Aim: We aim to identify the reasons patients who met the criteria for valve surgery were not operated on at our centre.

Methods: We reviewed the available electronic medical records of all patients diagnosed with CHD at our tertiary centre, collecting data on demographics and documented rationale for not undergoing surgery.

Results: We identified 26 patients diagnosed with CHD from 2013 to present day (mean age 69 years, 50% female). The most common reasons patients did not undergo surgery were due to active weight loss/sarcopenia (37%) and frailty (33%).

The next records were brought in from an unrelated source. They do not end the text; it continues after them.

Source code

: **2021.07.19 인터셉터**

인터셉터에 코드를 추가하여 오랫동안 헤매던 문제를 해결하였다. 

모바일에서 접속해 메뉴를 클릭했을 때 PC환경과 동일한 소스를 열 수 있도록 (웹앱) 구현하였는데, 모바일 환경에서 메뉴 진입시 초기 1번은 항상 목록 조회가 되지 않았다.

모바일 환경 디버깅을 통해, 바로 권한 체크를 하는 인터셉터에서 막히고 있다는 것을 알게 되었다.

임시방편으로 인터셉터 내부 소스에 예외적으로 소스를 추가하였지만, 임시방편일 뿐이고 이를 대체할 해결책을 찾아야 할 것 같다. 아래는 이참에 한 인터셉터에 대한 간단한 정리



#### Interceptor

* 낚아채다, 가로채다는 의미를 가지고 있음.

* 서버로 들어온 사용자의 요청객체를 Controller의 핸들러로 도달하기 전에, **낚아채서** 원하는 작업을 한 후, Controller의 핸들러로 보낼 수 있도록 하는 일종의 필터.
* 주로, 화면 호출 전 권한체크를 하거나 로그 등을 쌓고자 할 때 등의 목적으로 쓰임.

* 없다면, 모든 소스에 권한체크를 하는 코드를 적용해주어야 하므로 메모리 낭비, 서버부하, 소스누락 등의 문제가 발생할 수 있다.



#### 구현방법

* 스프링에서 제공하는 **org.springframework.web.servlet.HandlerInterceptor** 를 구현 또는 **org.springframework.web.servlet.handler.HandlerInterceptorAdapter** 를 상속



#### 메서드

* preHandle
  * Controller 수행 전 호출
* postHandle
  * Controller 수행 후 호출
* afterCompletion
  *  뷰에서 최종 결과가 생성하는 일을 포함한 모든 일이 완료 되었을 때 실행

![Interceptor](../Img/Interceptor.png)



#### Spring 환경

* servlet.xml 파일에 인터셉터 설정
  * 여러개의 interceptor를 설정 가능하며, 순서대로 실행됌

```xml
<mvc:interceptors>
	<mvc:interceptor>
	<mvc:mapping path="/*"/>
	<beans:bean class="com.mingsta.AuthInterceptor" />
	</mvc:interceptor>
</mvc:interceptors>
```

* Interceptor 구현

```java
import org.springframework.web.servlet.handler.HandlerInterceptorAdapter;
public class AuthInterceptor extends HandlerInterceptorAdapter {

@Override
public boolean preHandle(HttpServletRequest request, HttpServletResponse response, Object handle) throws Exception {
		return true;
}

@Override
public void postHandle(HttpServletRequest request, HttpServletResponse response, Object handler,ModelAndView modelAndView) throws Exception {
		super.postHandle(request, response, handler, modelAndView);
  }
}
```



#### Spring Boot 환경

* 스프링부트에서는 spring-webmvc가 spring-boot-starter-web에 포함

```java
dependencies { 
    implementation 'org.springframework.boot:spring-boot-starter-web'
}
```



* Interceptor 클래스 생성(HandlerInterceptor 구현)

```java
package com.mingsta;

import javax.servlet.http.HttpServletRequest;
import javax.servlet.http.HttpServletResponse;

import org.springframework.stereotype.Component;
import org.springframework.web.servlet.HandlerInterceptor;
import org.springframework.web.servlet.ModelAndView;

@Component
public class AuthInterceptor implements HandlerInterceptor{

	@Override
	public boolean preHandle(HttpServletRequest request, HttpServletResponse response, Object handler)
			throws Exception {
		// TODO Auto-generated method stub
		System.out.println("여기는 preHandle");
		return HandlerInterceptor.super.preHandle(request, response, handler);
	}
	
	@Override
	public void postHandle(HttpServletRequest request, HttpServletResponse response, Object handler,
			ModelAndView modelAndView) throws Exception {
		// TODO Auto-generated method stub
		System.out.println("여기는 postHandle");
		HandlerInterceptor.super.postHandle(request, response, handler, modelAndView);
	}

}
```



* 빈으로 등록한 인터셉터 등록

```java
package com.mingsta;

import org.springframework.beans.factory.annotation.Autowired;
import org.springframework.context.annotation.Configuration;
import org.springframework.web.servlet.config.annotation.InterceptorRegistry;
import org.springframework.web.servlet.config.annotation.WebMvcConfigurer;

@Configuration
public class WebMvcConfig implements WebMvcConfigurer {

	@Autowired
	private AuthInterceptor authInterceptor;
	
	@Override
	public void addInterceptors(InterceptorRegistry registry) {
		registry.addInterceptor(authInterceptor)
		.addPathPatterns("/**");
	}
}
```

Additional reasons included: advanced age (9%), NET progression (9%), patient choice (5%) and others (7%) - including infection, deranged liver profile and symptomatic patent foramen ovale not amenable to percutaneous closure.

Conclusion: In our cohort weight loss and sarcopenia were the most common reasons patients were deemed unfit for cardiac surgery. This highlights the importance of prompt multidisciplinary team input including dietician review in this patient group.

References: 1. Pellikka, P.A.; Tajik, A.J.; Khandheria, B.K.; Seward, J.B.; Callahan, J.A.; Pitot, H.C.; Kvols, L.K. Carcinoid heart disease. Clinical and echocardiographic spectrum in 74 patients. Circulation 1993, 87, 1188–1196. 2. Davar, J.; Connolly, H.M.; Caplin, M.E.; Pavel, M.; Zacks, J.; Bhattacharyya, S.; Cuthbertson, D.J.; Dobson, R.; Grozinsky-Glasberg, S.; Steeds, R.P.; et al. Diagnosing and Managing Carcinoid Heart Disease in Patients With Neuroendocrine Tumors: An Expert Statement. J. Am. Coll. Cardiol. 2017, 69, 1288–1304.